Industria 4.0, Poletti apre il cantiere lavoro: "Governare il cambiamento"

(Foto IL FATTO QUOTIDIANO)

di MARCO MONGELLI - Industria 4.0, Poletti apre il cantiere lavoro: "Governare il cambiamento". Il ministro chiama a raccolta sindacati, aziende ed esperti per mettere a punto un contenitore virtuale di proposte utili ad accompagnare la trasformazione digitale.

L'idea è quella di "andare oltre il tradizionale dialogo sociale" per cercare di coinvolgere nel confronto anche soggetti non istituzionali ma analogamente significativi di realtà lavorative.

Il target, quello di realizzare, attorno ad un documento guida dell'Ilo, un container virtuale di proposte connesse e condivise su come gestire le trasformazioni in atto sul mercato del lavoro da cui ogni interprete potrà attingere per la messa a punto di proprie strategie con cui affrontare al meglio i dubbi che un cambiamento tecnologico porterà con sè.
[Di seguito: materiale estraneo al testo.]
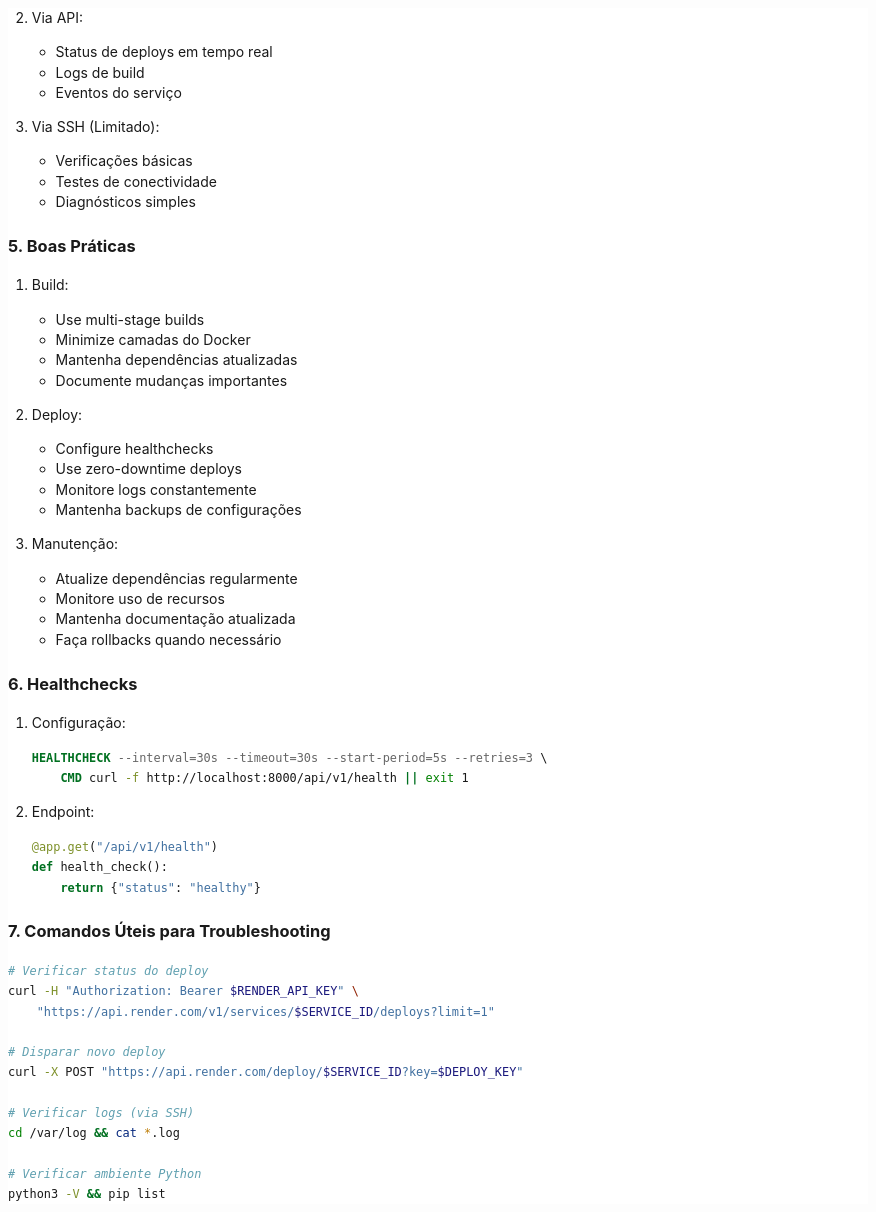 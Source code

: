 2. Via API:

   - Status de deploys em tempo real
   - Logs de build
   - Eventos do serviço

3. Via SSH (Limitado):
   - Verificações básicas
   - Testes de conectividade
   - Diagnósticos simples

### 5. Boas Práticas

1. Build:

   - Use multi-stage builds
   - Minimize camadas do Docker
   - Mantenha dependências atualizadas
   - Documente mudanças importantes

2. Deploy:

   - Configure healthchecks
   - Use zero-downtime deploys
   - Monitore logs constantemente
   - Mantenha backups de configurações

3. Manutenção:
   - Atualize dependências regularmente
   - Monitore uso de recursos
   - Mantenha documentação atualizada
   - Faça rollbacks quando necessário

### 6. Healthchecks

1. Configuração:

   ```dockerfile
   HEALTHCHECK --interval=30s --timeout=30s --start-period=5s --retries=3 \
       CMD curl -f http://localhost:8000/api/v1/health || exit 1
   ```

2. Endpoint:
   ```python
   @app.get("/api/v1/health")
   def health_check():
       return {"status": "healthy"}
   ```

### 7. Comandos Úteis para Troubleshooting

```bash
# Verificar status do deploy
curl -H "Authorization: Bearer $RENDER_API_KEY" \
    "https://api.render.com/v1/services/$SERVICE_ID/deploys?limit=1"

# Disparar novo deploy
curl -X POST "https://api.render.com/deploy/$SERVICE_ID?key=$DEPLOY_KEY"

# Verificar logs (via SSH)
cd /var/log && cat *.log

# Verificar ambiente Python
python3 -V && pip list
```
Il dibattito italiano, che dovrà giocoforza coordinarsi con quello già in atto, in Europa, avrà però un tema in più; quello del rapporto tra giovani e lavoro vista la centralità del tema nel nostro Paese, che si sommerà agli altri 4 pilastri già individuati dall'Ilo: lavoro e società, organizzazione del lavoro, lavoro dignitoso per tutti, governance del lavoro. "Intendiamo tracciare un quadro del lavoro che cambia, con una particolare attenzione all'impatto che la trasformazione tecnologica, determinata dall'intreccio di digitalizzazione e automazione, ha e potrà avere sul lavoro, valutando da un lato le grandi opportunità che offre, dall'altro la sfida che pone in termini di sostenibilità sociale", spiega Poletti.

"Questo perché la trasformazione non sarà equanime, ma investirà tutti gli aspetti della vita della nostra comunità, dal lavoro, al welfare, alle relazioni sociali. Per questo la nostra iniziativa non punta a definire soluzioni normative per situazioni specifiche e contingenti, ma a creare un quadro di riferimento per una strategia di lungo respiro che aiuti a governare i processi di cambiamento prevenendone le distorsioni e cogliendone le opportunità''.